**Work task**. The task calls for each record to be given again exactly.

--- START ---

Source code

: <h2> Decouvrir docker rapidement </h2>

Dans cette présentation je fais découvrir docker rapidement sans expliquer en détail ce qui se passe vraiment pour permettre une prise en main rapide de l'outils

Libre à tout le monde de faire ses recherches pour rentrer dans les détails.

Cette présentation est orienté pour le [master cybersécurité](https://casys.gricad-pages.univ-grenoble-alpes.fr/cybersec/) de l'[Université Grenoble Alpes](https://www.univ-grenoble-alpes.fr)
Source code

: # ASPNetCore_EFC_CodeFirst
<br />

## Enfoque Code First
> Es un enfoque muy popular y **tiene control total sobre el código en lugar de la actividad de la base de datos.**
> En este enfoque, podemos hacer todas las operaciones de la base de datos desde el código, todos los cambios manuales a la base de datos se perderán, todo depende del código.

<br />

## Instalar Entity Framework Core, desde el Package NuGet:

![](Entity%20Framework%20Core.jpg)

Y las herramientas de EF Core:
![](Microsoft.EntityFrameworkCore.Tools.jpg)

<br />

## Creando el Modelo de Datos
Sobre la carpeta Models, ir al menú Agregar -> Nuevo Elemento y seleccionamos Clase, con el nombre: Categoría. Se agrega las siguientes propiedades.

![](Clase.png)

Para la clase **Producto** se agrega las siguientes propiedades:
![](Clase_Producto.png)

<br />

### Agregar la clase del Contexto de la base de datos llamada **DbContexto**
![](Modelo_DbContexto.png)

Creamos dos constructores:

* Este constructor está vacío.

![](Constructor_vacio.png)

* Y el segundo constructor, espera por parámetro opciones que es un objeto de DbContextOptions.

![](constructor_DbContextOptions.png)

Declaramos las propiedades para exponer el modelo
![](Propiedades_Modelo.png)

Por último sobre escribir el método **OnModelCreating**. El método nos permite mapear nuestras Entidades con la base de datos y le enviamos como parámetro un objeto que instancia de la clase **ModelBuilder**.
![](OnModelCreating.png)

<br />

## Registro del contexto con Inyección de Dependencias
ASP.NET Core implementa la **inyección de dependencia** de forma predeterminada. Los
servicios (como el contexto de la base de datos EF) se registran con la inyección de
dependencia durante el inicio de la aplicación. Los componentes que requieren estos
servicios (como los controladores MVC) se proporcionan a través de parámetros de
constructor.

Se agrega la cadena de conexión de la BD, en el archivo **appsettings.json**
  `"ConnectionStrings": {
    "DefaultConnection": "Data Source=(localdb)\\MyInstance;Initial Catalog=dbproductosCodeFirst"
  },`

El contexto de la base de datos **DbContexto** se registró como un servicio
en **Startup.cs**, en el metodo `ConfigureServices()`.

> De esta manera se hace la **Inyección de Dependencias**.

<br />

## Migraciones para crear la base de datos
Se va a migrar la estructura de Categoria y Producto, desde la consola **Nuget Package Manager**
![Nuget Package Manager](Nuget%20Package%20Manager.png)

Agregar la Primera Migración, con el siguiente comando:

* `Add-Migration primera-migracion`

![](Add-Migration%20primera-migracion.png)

--- END ---

**Result for this exercise**.
Source code

: <h2> Decouvrir docker rapidement </h2>

Dans cette présentation je fais découvrir docker rapidement sans expliquer en détail ce qui se passe vraiment pour permettre une prise en main rapide de l'outils

Libre à tout le monde de faire ses recherches pour rentrer dans les détails.

Cette présentation est orienté pour le [master cybersécurité](https://casys.gricad-pages.univ-grenoble-alpes.fr/cybersec/) de l'[Université Grenoble Alpes](https://www.univ-grenoble-alpes.fr)
Source code

: # ASPNetCore_EFC_CodeFirst
<br />

## Enfoque Code First
> Es un enfoque muy popular y **tiene control total sobre el código en lugar de la actividad de la base de datos.**
> En este enfoque, podemos hacer todas las operaciones de la base de datos desde el código, todos los cambios manuales a la base de datos se perderán, todo depende del código.

<br />

## Instalar Entity Framework Core, desde el Package NuGet:

![](Entity%20Framework%20Core.jpg)

Y las herramientas de EF Core:
![](Microsoft.EntityFrameworkCore.Tools.jpg)

<br />

## Creando el Modelo de Datos
Sobre la carpeta Models, ir al menú Agregar -> Nuevo Elemento y seleccionamos Clase, con el nombre: Categoría. Se agrega las siguientes propiedades.

![](Clase.png)

Para la clase **Producto** se agrega las siguientes propiedades:
![](Clase_Producto.png)

<br />

### Agregar la clase del Contexto de la base de datos llamada **DbContexto**
![](Modelo_DbContexto.png)

Creamos dos constructores:

* Este constructor está vacío.

![](Constructor_vacio.png)

* Y el segundo constructor, espera por parámetro opciones que es un objeto de DbContextOptions.

![](constructor_DbContextOptions.png)

Declaramos las propiedades para exponer el modelo
![](Propiedades_Modelo.png)

Por último sobre escribir el método **OnModelCreating**. El método nos permite mapear nuestras Entidades con la base de datos y le enviamos como parámetro un objeto que instancia de la clase **ModelBuilder**.
![](OnModelCreating.png)

<br />

## Registro del contexto con Inyección de Dependencias
ASP.NET Core implementa la **inyección de dependencia** de forma predeterminada. Los
servicios (como el contexto de la base de datos EF) se registran con la inyección de
dependencia durante el inicio de la aplicación. Los componentes que requieren estos
servicios (como los controladores MVC) se proporcionan a través de parámetros de
constructor.

Se agrega la cadena de conexión de la BD, en el archivo **appsettings.json**
  `"ConnectionStrings": {
    "DefaultConnection": "Data Source=(localdb)\\MyInstance;Initial Catalog=dbproductosCodeFirst"
  },`

El contexto de la base de datos **DbContexto** se registró como un servicio
en **Startup.cs**, en el metodo `ConfigureServices()`.

> De esta manera se hace la **Inyección de Dependencias**.

<br />

## Migraciones para crear la base de datos
Se va a migrar la estructura de Categoria y Producto, desde la consola **Nuget Package Manager**
![Nuget Package Manager](Nuget%20Package%20Manager.png)

Agregar la Primera Migración, con el siguiente comando:

* `Add-Migration primera-migracion`

![](Add-Migration%20primera-migracion.png)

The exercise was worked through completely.